## DIRECTIONS
Nothing but the pictures should go missing; return all the entries below exactly.

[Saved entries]

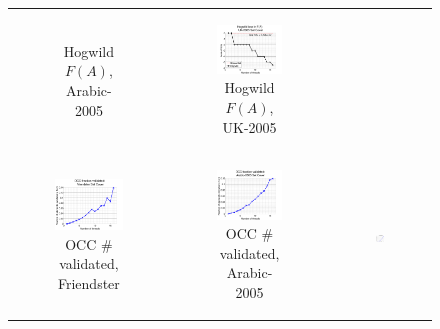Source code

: \begin{figure}[ht]
\begin{tabular}{ccc}
\begin{subfigure}[b]{0.31\textwidth}
			\caption{Hogwild $F(A)$, Arabic-2005}
			\label{appfig:diffFA_Hogwild_arabic2005_setcover}
	  \end{subfigure} &
	  \begin{subfigure}[b]{0.31\textwidth}
	  	\includegraphics[width=150pt]{images/diffFA_Hogwild_uk2005_setcover.png}
			\caption{Hogwild $F(A)$, UK-2005}
			\label{appfig:diffFA_Hogwild_uk2005_setcover}
	  \end{subfigure} \\
	  \begin{subfigure}[b]{0.31\textwidth}
	  	\includegraphics[width=150pt]{images/validated_OCC_friendster10M_setcover.png}
			\caption{OCC \# validated, Friendster}
			\label{appfig:validated_OCC_friendster10M_setcover}
	  \end{subfigure} &
	  \begin{subfigure}[b]{0.31\textwidth}
	  	\includegraphics[width=150pt]{images/validated_OCC_arabic2005_setcover.png}
			\caption{OCC \# validated, Arabic-2005}
			\label{appfig:validated_OCC_arabic2005_setcover}
	  \end{subfigure} &
	  \begin{subfigure}[b]{0.31\textwidth}
	  	\includegraphics[width=150pt]{images/validated_OCC_uk2005_setcover.png}

\end{subfigure}
\end{tabular}
\end{figure}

## OUTPUT OF THE TASK
Source code

: \begin{figure}[ht]
\begin{tabular}{ccc}
\begin{subfigure}[b]{0.31\textwidth}
			\caption{Hogwild $F(A)$, Arabic-2005}
			\label{appfig:diffFA_Hogwild_arabic2005_setcover}
	  \end{subfigure} &
	  \begin{subfigure}[b]{0.31\textwidth}
	  	\includegraphics[width=150pt]{images/diffFA_Hogwild_uk2005_setcover.png}
			\caption{Hogwild $F(A)$, UK-2005}
			\label{appfig:diffFA_Hogwild_uk2005_setcover}
	  \end{subfigure} \\
	  \begin{subfigure}[b]{0.31\textwidth}
	  	\includegraphics[width=150pt]{images/validated_OCC_friendster10M_setcover.png}
			\caption{OCC \# validated, Friendster}
			\label{appfig:validated_OCC_friendster10M_setcover}
	  \end{subfigure} &
	  \begin{subfigure}[b]{0.31\textwidth}
	  	\includegraphics[width=150pt]{images/validated_OCC_arabic2005_setcover.png}
			\caption{OCC \# validated, Arabic-2005}
			\label{appfig:validated_OCC_arabic2005_setcover}
	  \end{subfigure} &
	  \begin{subfigure}[b]{0.31\textwidth}
	  	\includegraphics[width=150pt]{images/validated_OCC_uk2005_setcover.png}

\end{subfigure}
\end{tabular}
\end{figure}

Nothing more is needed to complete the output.